== About this task ==
Your job is to give again, exactly and with no additions, the lines in the records below from the one with "# bak-to-git" through the one with "This script uses", both included. Omit the pictures.

Saved entries:
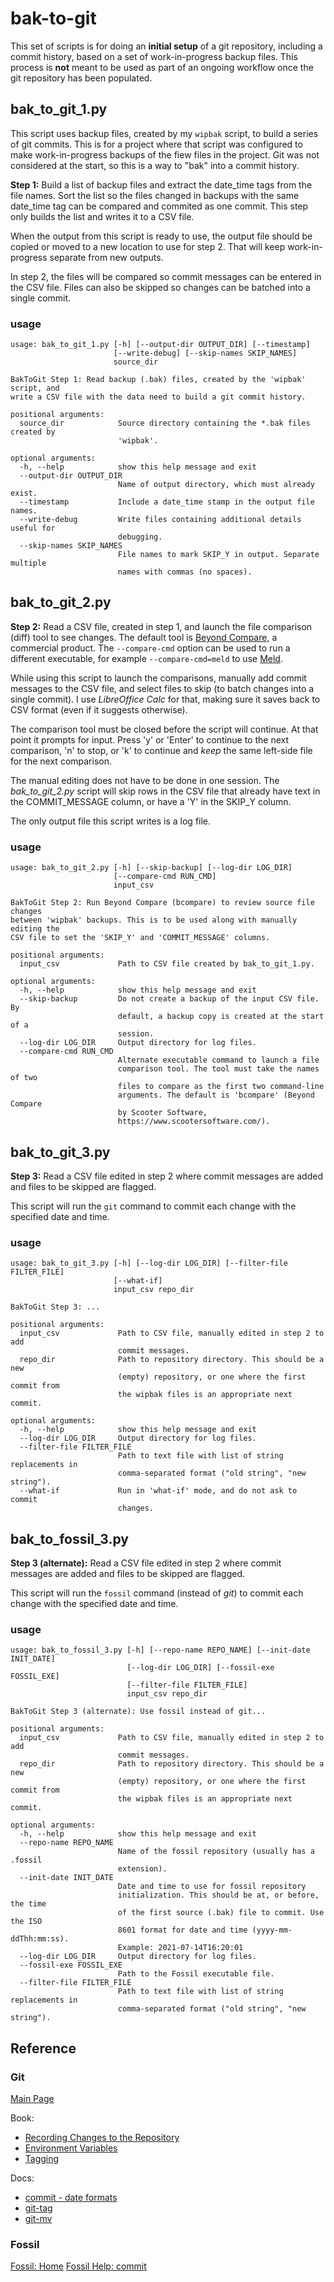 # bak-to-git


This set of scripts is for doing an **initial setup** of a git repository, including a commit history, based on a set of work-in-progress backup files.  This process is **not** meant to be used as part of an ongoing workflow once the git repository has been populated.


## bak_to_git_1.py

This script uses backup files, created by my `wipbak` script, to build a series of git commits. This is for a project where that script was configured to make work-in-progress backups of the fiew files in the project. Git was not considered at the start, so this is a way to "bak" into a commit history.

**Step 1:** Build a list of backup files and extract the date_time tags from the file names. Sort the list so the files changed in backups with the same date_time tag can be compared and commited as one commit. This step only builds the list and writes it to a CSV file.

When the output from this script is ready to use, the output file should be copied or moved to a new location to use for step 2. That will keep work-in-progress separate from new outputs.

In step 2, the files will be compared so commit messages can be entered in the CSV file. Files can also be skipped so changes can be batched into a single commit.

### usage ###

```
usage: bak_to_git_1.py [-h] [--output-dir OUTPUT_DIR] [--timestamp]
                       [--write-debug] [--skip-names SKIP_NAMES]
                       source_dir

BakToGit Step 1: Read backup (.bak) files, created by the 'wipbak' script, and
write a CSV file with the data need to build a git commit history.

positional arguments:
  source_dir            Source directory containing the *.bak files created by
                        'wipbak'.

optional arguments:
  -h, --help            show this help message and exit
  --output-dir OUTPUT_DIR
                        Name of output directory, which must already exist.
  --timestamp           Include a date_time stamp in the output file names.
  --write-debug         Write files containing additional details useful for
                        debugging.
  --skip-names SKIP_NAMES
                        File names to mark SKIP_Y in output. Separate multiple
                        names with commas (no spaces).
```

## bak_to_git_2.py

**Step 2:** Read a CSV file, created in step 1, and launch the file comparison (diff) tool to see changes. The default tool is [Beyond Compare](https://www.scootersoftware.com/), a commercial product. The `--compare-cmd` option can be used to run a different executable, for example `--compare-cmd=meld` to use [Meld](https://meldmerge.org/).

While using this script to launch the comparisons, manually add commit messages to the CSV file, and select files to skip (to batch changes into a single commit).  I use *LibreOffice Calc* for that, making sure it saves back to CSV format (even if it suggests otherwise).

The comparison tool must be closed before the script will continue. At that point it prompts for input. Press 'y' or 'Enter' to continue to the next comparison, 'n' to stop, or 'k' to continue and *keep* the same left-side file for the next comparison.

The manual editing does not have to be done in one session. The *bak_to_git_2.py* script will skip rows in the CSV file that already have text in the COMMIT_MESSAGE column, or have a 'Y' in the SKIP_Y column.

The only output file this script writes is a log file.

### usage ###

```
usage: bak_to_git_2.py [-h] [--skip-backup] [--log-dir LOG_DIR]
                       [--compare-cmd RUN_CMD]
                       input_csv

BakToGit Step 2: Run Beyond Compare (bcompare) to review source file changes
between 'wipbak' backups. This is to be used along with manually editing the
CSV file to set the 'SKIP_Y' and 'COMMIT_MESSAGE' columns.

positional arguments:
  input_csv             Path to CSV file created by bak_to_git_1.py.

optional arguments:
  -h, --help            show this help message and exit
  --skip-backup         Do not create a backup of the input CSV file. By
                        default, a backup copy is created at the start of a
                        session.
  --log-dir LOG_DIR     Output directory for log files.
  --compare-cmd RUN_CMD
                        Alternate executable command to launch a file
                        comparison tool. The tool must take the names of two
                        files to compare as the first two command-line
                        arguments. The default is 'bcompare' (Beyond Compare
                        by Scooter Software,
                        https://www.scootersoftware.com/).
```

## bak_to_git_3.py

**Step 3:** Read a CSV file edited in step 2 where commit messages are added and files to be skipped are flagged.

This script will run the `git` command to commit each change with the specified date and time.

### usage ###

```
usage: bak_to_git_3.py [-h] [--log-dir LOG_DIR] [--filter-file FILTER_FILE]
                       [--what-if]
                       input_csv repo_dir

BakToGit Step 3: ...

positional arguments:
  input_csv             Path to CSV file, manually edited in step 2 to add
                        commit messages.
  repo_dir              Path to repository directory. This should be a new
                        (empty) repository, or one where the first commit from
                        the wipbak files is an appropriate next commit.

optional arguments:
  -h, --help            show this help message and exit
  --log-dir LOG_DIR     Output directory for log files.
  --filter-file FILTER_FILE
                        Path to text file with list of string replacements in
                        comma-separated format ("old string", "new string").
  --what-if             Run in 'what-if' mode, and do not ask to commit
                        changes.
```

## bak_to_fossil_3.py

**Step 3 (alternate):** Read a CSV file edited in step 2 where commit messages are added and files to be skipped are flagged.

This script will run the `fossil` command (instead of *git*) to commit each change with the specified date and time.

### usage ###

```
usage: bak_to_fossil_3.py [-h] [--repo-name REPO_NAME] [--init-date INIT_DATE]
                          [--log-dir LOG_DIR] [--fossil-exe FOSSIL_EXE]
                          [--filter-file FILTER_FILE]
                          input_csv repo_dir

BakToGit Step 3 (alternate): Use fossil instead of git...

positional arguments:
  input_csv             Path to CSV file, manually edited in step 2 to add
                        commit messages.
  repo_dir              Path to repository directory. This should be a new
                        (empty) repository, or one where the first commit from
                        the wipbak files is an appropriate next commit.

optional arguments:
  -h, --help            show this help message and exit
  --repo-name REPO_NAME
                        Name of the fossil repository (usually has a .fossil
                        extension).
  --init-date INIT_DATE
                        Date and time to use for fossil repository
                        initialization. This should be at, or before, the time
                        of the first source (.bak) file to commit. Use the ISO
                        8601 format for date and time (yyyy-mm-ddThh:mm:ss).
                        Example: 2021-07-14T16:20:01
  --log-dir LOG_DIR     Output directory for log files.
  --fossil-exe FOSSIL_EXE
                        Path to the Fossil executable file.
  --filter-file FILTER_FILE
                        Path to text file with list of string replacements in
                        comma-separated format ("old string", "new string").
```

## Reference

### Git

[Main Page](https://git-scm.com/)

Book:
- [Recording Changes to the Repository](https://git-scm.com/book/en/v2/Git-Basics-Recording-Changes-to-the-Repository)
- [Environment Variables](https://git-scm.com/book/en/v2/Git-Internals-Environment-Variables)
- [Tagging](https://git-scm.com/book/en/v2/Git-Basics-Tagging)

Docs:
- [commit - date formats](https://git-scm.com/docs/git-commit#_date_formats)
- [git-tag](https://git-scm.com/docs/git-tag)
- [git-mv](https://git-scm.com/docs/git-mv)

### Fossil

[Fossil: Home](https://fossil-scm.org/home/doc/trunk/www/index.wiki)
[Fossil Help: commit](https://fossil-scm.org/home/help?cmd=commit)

---

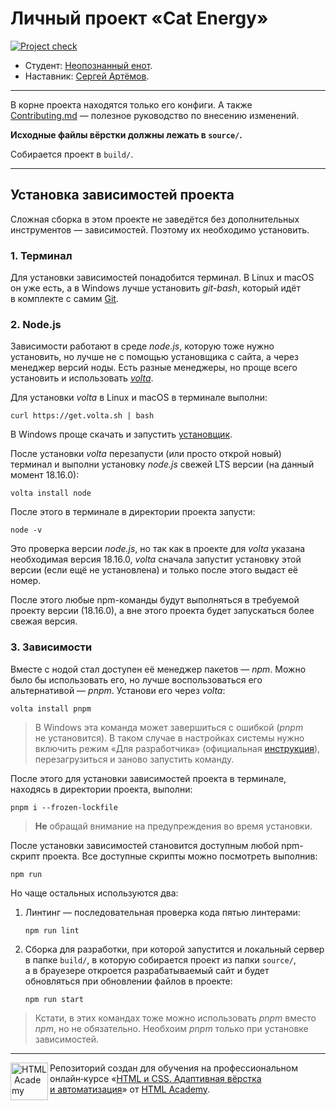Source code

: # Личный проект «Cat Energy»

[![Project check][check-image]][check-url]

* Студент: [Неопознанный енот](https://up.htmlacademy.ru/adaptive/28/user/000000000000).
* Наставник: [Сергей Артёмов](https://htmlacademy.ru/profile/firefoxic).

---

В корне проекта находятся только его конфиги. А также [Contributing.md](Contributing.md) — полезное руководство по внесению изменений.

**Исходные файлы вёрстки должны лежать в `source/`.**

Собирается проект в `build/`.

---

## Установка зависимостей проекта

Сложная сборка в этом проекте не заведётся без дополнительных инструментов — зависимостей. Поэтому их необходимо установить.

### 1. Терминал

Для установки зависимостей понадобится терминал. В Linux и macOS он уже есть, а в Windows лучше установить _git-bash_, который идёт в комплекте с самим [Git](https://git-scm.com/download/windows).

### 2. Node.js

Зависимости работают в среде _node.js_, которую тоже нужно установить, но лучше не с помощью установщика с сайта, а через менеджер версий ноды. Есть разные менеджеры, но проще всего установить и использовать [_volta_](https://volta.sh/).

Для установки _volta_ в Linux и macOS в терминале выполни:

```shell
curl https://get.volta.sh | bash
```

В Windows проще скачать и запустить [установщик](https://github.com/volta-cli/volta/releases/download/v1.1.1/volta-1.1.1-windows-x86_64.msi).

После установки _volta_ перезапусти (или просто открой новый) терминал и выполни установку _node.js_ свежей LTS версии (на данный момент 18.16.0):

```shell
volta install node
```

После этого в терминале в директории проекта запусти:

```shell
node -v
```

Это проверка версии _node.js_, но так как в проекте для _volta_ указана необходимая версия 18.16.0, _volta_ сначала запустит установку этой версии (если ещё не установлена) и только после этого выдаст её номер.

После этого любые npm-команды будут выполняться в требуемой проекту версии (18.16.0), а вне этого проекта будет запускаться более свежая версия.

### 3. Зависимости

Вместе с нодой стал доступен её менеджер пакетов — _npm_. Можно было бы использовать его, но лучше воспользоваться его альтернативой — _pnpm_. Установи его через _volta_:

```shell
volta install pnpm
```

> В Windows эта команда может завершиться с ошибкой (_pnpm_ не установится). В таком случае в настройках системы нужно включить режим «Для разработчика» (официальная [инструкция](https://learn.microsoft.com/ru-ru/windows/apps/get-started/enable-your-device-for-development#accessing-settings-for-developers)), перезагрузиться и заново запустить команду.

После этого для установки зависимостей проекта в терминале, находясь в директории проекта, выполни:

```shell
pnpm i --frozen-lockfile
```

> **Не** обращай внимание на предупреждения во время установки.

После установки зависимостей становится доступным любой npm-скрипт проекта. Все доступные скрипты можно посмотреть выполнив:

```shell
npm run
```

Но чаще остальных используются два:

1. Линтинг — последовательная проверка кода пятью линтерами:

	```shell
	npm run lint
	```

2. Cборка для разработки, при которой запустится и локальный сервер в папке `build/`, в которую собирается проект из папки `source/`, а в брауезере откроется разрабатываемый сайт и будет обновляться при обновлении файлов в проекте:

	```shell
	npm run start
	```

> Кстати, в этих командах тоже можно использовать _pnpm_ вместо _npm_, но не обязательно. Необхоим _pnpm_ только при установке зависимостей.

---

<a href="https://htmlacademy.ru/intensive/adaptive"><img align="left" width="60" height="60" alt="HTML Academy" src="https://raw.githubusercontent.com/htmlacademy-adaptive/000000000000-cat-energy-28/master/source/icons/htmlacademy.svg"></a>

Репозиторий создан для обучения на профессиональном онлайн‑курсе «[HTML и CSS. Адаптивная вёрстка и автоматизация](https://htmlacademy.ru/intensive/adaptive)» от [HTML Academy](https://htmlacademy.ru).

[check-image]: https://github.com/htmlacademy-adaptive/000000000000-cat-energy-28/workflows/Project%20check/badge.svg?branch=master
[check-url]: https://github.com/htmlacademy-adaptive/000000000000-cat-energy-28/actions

== The answer ==
 # bak-to-git


This set of scripts is for doing an **initial setup** of a git repository, including a commit history, based on a set of work-in-progress backup files.  This process is **not** meant to be used as part of an ongoing workflow once the git repository has been populated.


## bak_to_git_1.py

This script uses backup files, created by my `wipbak` script, to build a series of git commits. This is for a project where that script was configured to make work-in-progress backups of the fiew files in the project. Git was not considered at the start, so this is a way to "bak" into a commit history.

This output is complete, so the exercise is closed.